Дед Харлампий Макарыч очень стар. Пожалуй, никто в деревне не скажет, сколько ему лет. Даже старожилы, помнящие времена организации колхозов, говорят, что и тогда Макарыч был уже совсем седой.
Сколько ему лет — не знает и сам Харлампий Макарыч. И когда однажды счетовод колхоза, выписывая какую-то справку, спросил старика о возрасте, он ответил:
— О-хо-хо, сынок! Года-то как вода… Течёт и течёт меж бережков — поди-ка узнай, сколько протекло.

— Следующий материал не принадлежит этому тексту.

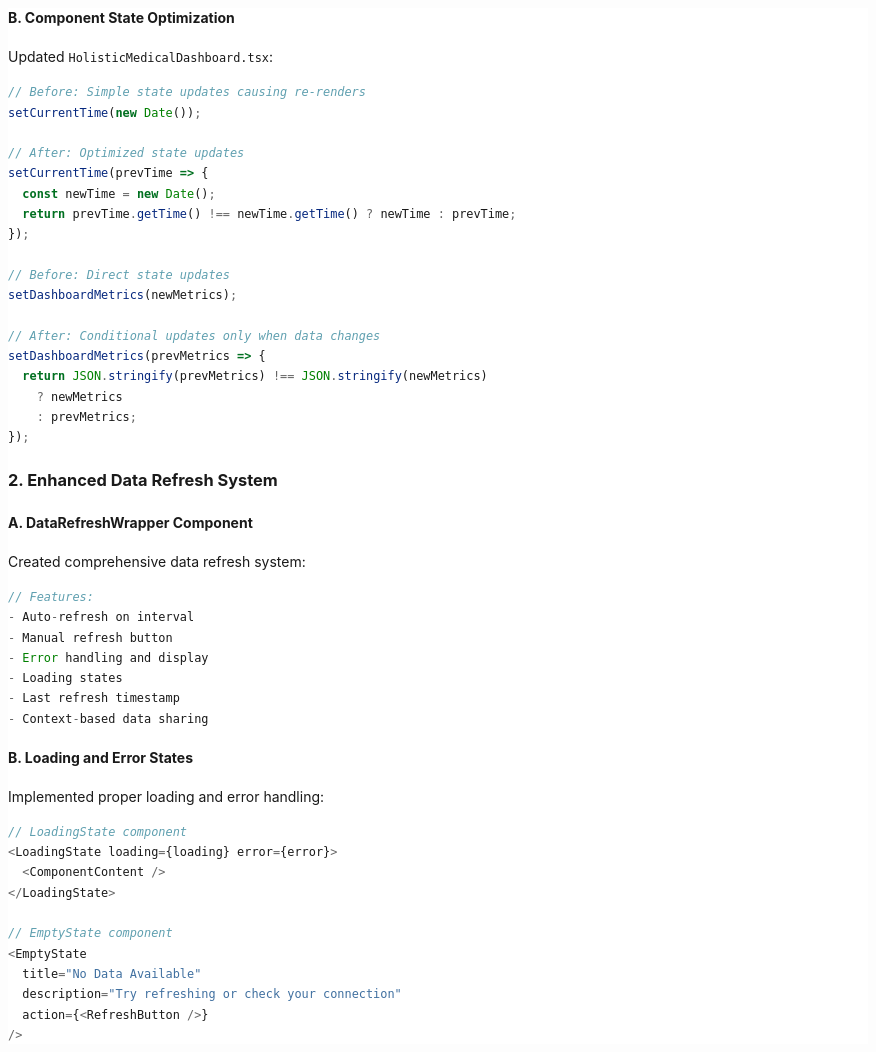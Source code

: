 #### **B. Component State Optimization**
Updated `HolisticMedicalDashboard.tsx`:

```typescript
// Before: Simple state updates causing re-renders
setCurrentTime(new Date());

// After: Optimized state updates
setCurrentTime(prevTime => {
  const newTime = new Date();
  return prevTime.getTime() !== newTime.getTime() ? newTime : prevTime;
});

// Before: Direct state updates
setDashboardMetrics(newMetrics);

// After: Conditional updates only when data changes
setDashboardMetrics(prevMetrics => {
  return JSON.stringify(prevMetrics) !== JSON.stringify(newMetrics) 
    ? newMetrics 
    : prevMetrics;
});
```

### **2. Enhanced Data Refresh System**

#### **A. DataRefreshWrapper Component**
Created comprehensive data refresh system:

```typescript
// Features:
- Auto-refresh on interval
- Manual refresh button
- Error handling and display
- Loading states
- Last refresh timestamp
- Context-based data sharing
```

#### **B. Loading and Error States**
Implemented proper loading and error handling:

```typescript
// LoadingState component
<LoadingState loading={loading} error={error}>
  <ComponentContent />
</LoadingState>

// EmptyState component
<EmptyState 
  title="No Data Available"
  description="Try refreshing or check your connection"
  action={<RefreshButton />}
/>
```
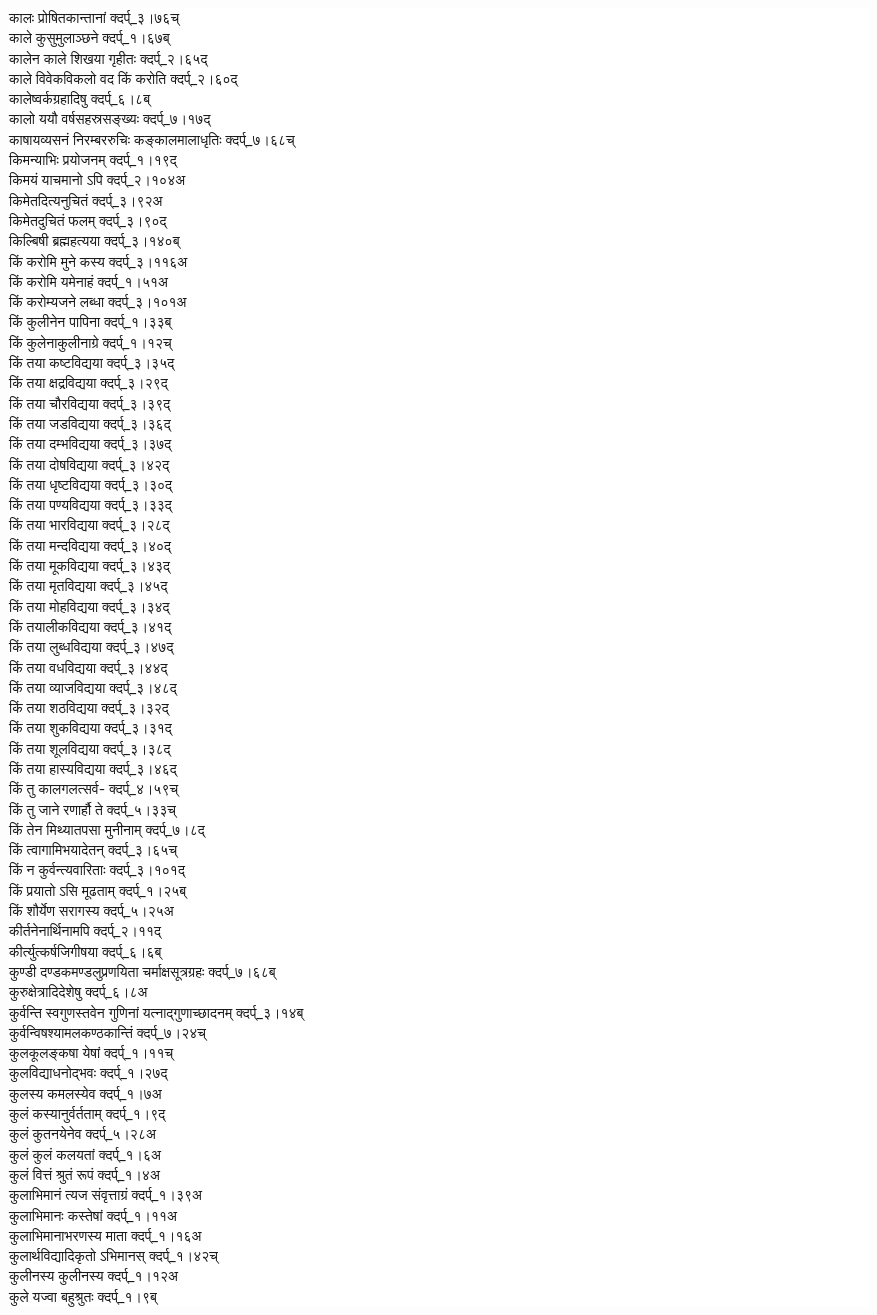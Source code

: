 कालः प्रोषितकान्तानां क्दर्प्_३।७६च्  
काले कुसुमुलाञ्छने क्दर्प्_१।६७ब्  
कालेन काले शिखया गृहीतः क्दर्प्_२।६५द्  
काले विवेकविकलो वद किं करोति क्दर्प्_२।६०द्  
कालेष्वर्कग्रहादिषु क्दर्प्_६।८ब्  
कालो ययौ वर्षसहस्रसङ्ख्यः क्दर्प्_७।१७द्  
काषायव्यसनं निरम्बररुचिः कङ्कालमालाधृतिः क्दर्प्_७।६८च्  
किमन्याभिः प्रयोजनम् क्दर्प्_१।१९द्  
किमयं याचमानो ऽपि क्दर्प्_२।१०४अ  
किमेतदित्यनुचितं क्दर्प्_३।९२अ  
किमेतदुचितं फलम् क्दर्प्_३।९०द्  
किल्बिषी ब्रह्महत्यया क्दर्प्_३।१४०ब्  
किं करोमि मुने कस्य क्दर्प्_३।११६अ  
किं करोमि यमेनाहं क्दर्प्_१।५१अ  
किं करोम्यजने लब्धा क्दर्प्_३।१०१अ  
किं कुलीनेन पापिना क्दर्प्_१।३३ब्  
किं कुलेनाकुलीनाग्रे क्दर्प्_१।१२च्  
किं तया कष्टविद्यया क्दर्प्_३।३५द्  
किं तया क्षद्रविद्यया क्दर्प्_३।२९द्  
किं तया चौरविद्यया क्दर्प्_३।३९द्  
किं तया जडविद्यया क्दर्प्_३।३६द्  
किं तया दम्भविद्यया क्दर्प्_३।३७द्  
किं तया दोषविद्यया क्दर्प्_३।४२द्  
किं तया धृष्टविद्यया क्दर्प्_३।३०द्  
किं तया पण्यविद्यया क्दर्प्_३।३३द्  
किं तया भारविद्यया क्दर्प्_३।२८द्  
किं तया मन्दविद्यया क्दर्प्_३।४०द्  
किं तया मूकविद्यया क्दर्प्_३।४३द्  
किं तया मृतविद्यया क्दर्प्_३।४५द्  
किं तया मोहविद्यया क्दर्प्_३।३४द्  
किं तयालीकविद्यया क्दर्प्_३।४१द्  
किं तया लुब्धविद्यया क्दर्प्_३।४७द्  
किं तया वधविद्यया क्दर्प्_३।४४द्  
किं तया व्याजविद्यया क्दर्प्_३।४८द्  
किं तया शठविद्यया क्दर्प्_३।३२द्  
किं तया शुकविद्यया क्दर्प्_३।३१द्  
किं तया शूलविद्यया क्दर्प्_३।३८द्  
किं तया हास्यविद्यया क्दर्प्_३।४६द्  
किं तु कालगलत्सर्व- क्दर्प्_४।५९च्  
किं तु जाने रणार्हौ ते क्दर्प्_५।३३च्  
किं तेन मिथ्यातपसा मुनीनाम् क्दर्प्_७।८द्  
किं त्वागामिभयादेतन् क्दर्प्_३।६५च्  
किं न कुर्वन्त्यवारिताः क्दर्प्_३।१०१द्  
किं प्रयातो ऽसि मूढताम् क्दर्प्_१।२५ब्  
किं शौर्येण सरागस्य क्दर्प्_५।२५अ  
कीर्तनेनार्थिनामपि क्दर्प्_२।११द्  
कीर्त्युत्कर्षजिगीषया क्दर्प्_६।६ब्  
कुण्डी दण्डकमण्डलुप्रणयिता चर्माक्षसूत्रग्रहः क्दर्प्_७।६८ब्  
कुरुक्षेत्रादिदेशेषु क्दर्प्_६।८अ  
कुर्वन्ति स्वगुणस्तवेन गुणिनां यत्नाद्गुणाच्छादनम् क्दर्प्_३।१४ब्  
कुर्वन्विषश्यामलकण्ठकान्तिं क्दर्प्_७।२४च्  
कुलकूलङ्कषा येषां क्दर्प्_१।११च्  
कुलविद्याधनोद्भवः क्दर्प्_१।२७द्  
कुलस्य कमलस्येव क्दर्प्_१।७अ  
कुलं कस्यानुर्वर्तताम् क्दर्प्_१।९द्  
कुलं कुतनयेनेव क्दर्प्_५।२८अ  
कुलं कुलं कलयतां क्दर्प्_१।६अ  
कुलं वित्तं श्रुतं रूपं क्दर्प्_१।४अ  
कुलाभिमानं त्यज संवृत्ताग्रं क्दर्प्_१।३९अ  
कुलाभिमानः कस्तेषां क्दर्प्_१।११अ  
कुलाभिमानाभरणस्य माता क्दर्प्_१।१६अ  
कुलार्थविद्यादिकृतो ऽभिमानस् क्दर्प्_१।४२च्  
कुलीनस्य कुलीनस्य क्दर्प्_१।१२अ  
कुले यज्वा बहुश्रुतः क्दर्प्_१।९ब्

Счетовод написал в справке восемьдесят пять лет. С тех пор и считают, что Харлампию Макарычу идёт девятый десяток.
Никто, в том числе и старожилы, не помнят, чтобы его когда-нибудь называли по имени и отчеству. Многие и не знали имени старика. Его называли просто Макарычем. К этому настолько привыкли, что если бы кто-нибудь назвал его по имени и отчеству, то колхозники не сразу бы и поняли, о ком идёт речь.

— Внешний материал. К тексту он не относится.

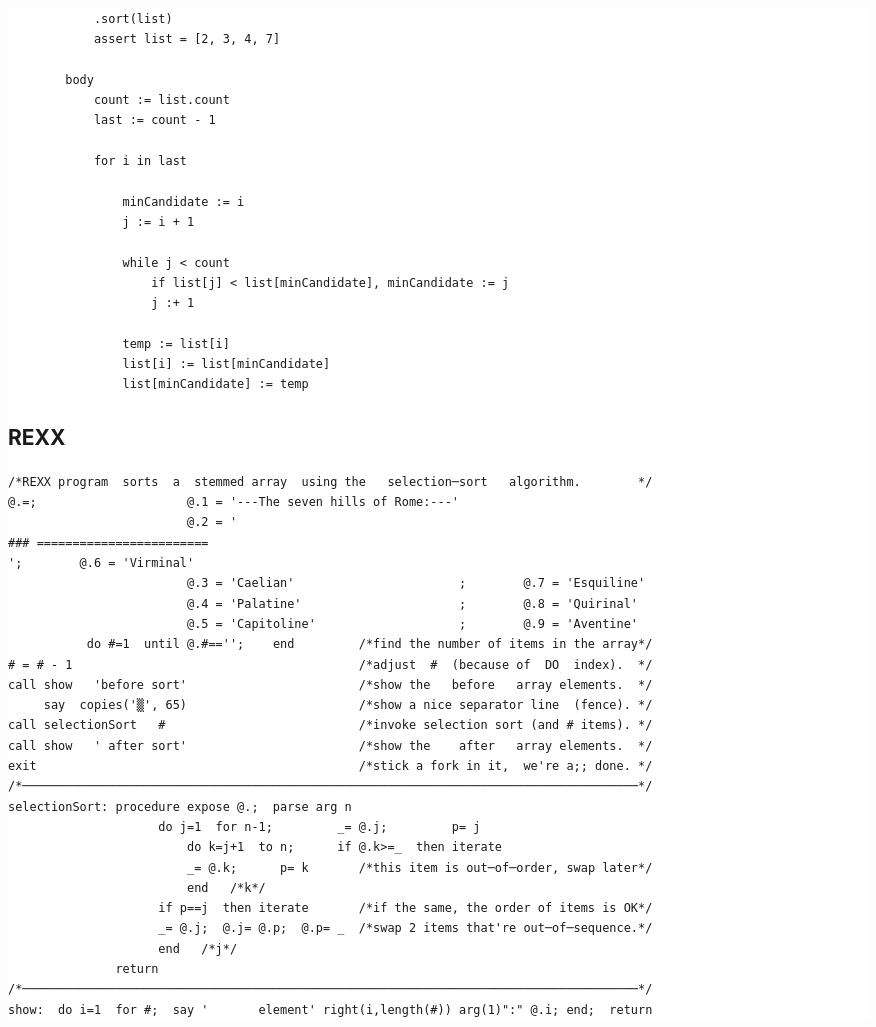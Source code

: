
 ```Ra
			.sort(list)
			assert list = [2, 3, 4, 7]

		body
			count := list.count
			last := count - 1

			for i in last

				minCandidate := i
				j := i + 1

				while j < count
					if list[j] < list[minCandidate], minCandidate := j
					j :+ 1

				temp := list[i]
				list[i] := list[minCandidate]
				list[minCandidate] := temp

```



## REXX


```rexx
/*REXX program  sorts  a  stemmed array  using the   selection─sort   algorithm.        */
@.=;                     @.1 = '---The seven hills of Rome:---'
                         @.2 = '
### ========================
';        @.6 = 'Virminal'
                         @.3 = 'Caelian'                       ;        @.7 = 'Esquiline'
                         @.4 = 'Palatine'                      ;        @.8 = 'Quirinal'
                         @.5 = 'Capitoline'                    ;        @.9 = 'Aventine'
           do #=1  until @.#=='';    end         /*find the number of items in the array*/
# = # - 1                                        /*adjust  #  (because of  DO  index).  */
call show   'before sort'                        /*show the   before   array elements.  */
     say  copies('▒', 65)                        /*show a nice separator line  (fence). */
call selectionSort   #                           /*invoke selection sort (and # items). */
call show   ' after sort'                        /*show the    after   array elements.  */
exit                                             /*stick a fork in it,  we're a;; done. */
/*──────────────────────────────────────────────────────────────────────────────────────*/
selectionSort: procedure expose @.;  parse arg n
                     do j=1  for n-1;         _= @.j;         p= j
                         do k=j+1  to n;      if @.k>=_  then iterate
                         _= @.k;      p= k       /*this item is out─of─order, swap later*/
                         end   /*k*/
                     if p==j  then iterate       /*if the same, the order of items is OK*/
                     _= @.j;  @.j= @.p;  @.p= _  /*swap 2 items that're out─of─sequence.*/
                     end   /*j*/
               return
/*──────────────────────────────────────────────────────────────────────────────────────*/
show:  do i=1  for #;  say '       element' right(i,length(#)) arg(1)":" @.i; end;  return
```
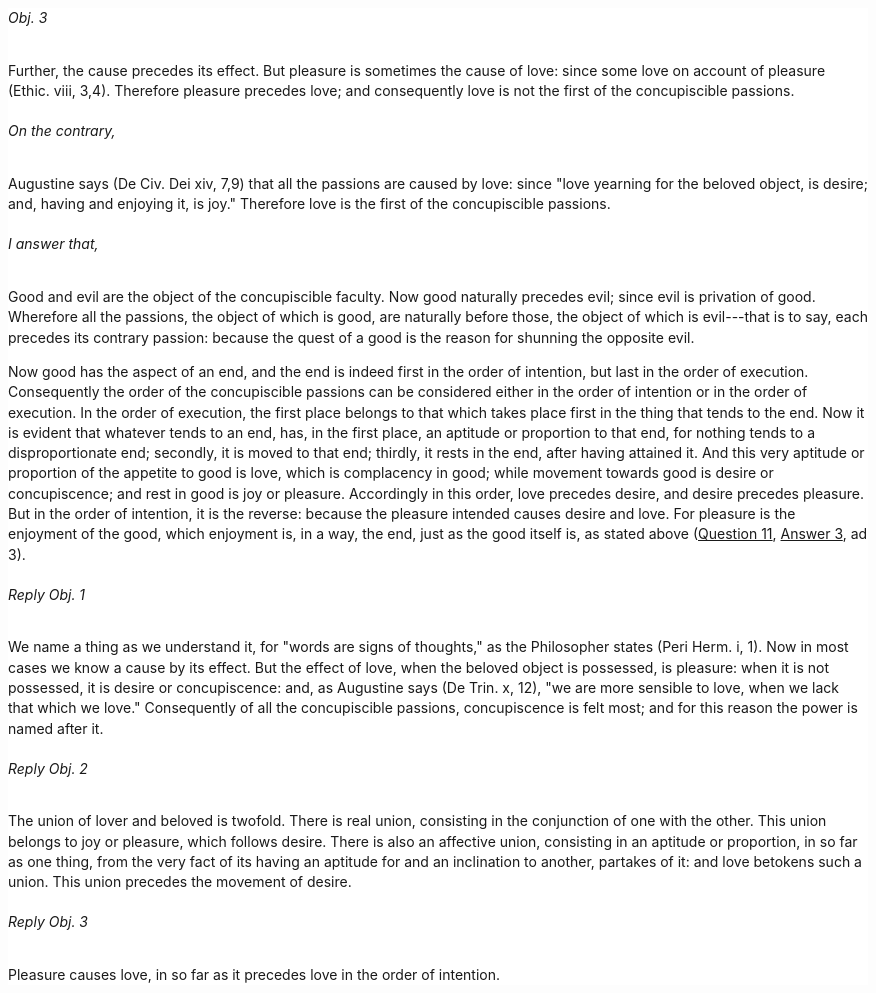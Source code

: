 ###### Obj. 3
Further, the cause precedes its effect. But pleasure is sometimes the cause of love: since some love on account of pleasure (Ethic. viii, 3,4). Therefore pleasure precedes love; and consequently love is not the first of the concupiscible passions.  

###### On the contrary,
Augustine says (De Civ. Dei xiv, 7,9) that all the passions are caused by love: since "love yearning for the beloved object, is desire; and, having and enjoying it, is joy." Therefore love is the first of the concupiscible passions.  

###### I answer that,
Good and evil are the object of the concupiscible faculty. Now good naturally precedes evil; since evil is privation of good. Wherefore all the passions, the object of which is good, are naturally before those, the object of which is evil---that is to say, each precedes its contrary passion: because the quest of a good is the reason for shunning the opposite evil.  

Now good has the aspect of an end, and the end is indeed first in the order of intention, but last in the order of execution. Consequently the order of the concupiscible passions can be considered either in the order of intention or in the order of execution. In the order of execution, the first place belongs to that which takes place first in the thing that tends to the end. Now it is evident that whatever tends to an end, has, in the first place, an aptitude or proportion to that end, for nothing tends to a disproportionate end; secondly, it is moved to that end; thirdly, it rests in the end, after having attained it. And this very aptitude or proportion of the appetite to good is love, which is complacency in good; while movement towards good is desire or concupiscence; and rest in good is joy or pleasure. Accordingly in this order, love precedes desire, and desire precedes pleasure. But in the order of intention, it is the reverse: because the pleasure intended causes desire and love. For pleasure is the enjoyment of the good, which enjoyment is, in a way, the end, just as the good itself is, as stated above ([Question 11](../006.%20Human%20Acts;%20Acts%20Peculiar%20to%20Man%20(16)/11.%20Enjoyment%20(or,%20Fruition),%20Which%20Is%20an%20Act%20of%20the%20Will.md), [Answer 3](../006.%20Human%20Acts;%20Acts%20Peculiar%20to%20Man%20(16)/11.%20Enjoyment%20(or,%20Fruition),%20Which%20Is%20an%20Act%20of%20the%20Will.md#3.%20Whether%20enjoyment%20is%20only%20of%20the%20last%20end?%20), ad 3).  

###### Reply Obj. 1
We name a thing as we understand it, for "words are signs of thoughts," as the Philosopher states (Peri Herm. i, 1). Now in most cases we know a cause by its effect. But the effect of love, when the beloved object is possessed, is pleasure: when it is not possessed, it is desire or concupiscence: and, as Augustine says (De Trin. x, 12), "we are more sensible to love, when we lack that which we love." Consequently of all the concupiscible passions, concupiscence is felt most; and for this reason the power is named after it.  

###### Reply Obj. 2
The union of lover and beloved is twofold. There is real union, consisting in the conjunction of one with the other. This union belongs to joy or pleasure, which follows desire. There is also an affective union, consisting in an aptitude or proportion, in so far as one thing, from the very fact of its having an aptitude for and an inclination to another, partakes of it: and love betokens such a union. This union precedes the movement of desire.  

###### Reply Obj. 3
Pleasure causes love, in so far as it precedes love in the order of intention.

Дед Макарыч живёт со своей внучкой — остроглазой Маринкой — в небольшом мазаном домишке, совсем утонувшем в зарослях рябины и черёмухи. Маринку он всегда зовёт Маней, а когда рассердится — Марьей. Впрочем, сердится Макарыч редко. Разве вот только когда она долго засидится вечером над книгами или куда-нибудь задевает его бамбуковое удилище.
— Марья! — громко кричит тогда дед. — Опять удило куда-то затыркала, якорь тебя… Сколько раз говорил: — ставь в сенцы.
— Да оно там и стоит, в уголку, разве не видишь? — спокойно отвечала Маринка.
Старик шёл в сенцы, долго гремел какой-то банкой, видимо, из-под червей, и возвращался обратно.
— Ишь ты, там ведь, право дело, там. Ослеп на закате лет, старый дурак… А я-то думаю: куда она запропастилась…
Этой удочкой Макарыч очень дорожил. Ему подарил её сам председатель колхоза Пётр Никитич лет восемь назад, когда старика провожали на покой.
— Ты, Макарыч, поработал на своём веку, — сказал тогда председатель колхоза. — Большую благодарность приносят тебе колхозники. Живи в новом доме без забот, колхоз о тебе побеспокоится. А от себя лично дарю тебе вот эту удочку. Теперь и дел-то тебе — сиди у речки да лови рыбку…
На речку Макарыч ходил часто. Однако больше пяти пескаришек домой никогда не приносил. То ли рыбы в речушке было мало, то ли Макарыч уж до того одряхлел, что рыба ему не давалась.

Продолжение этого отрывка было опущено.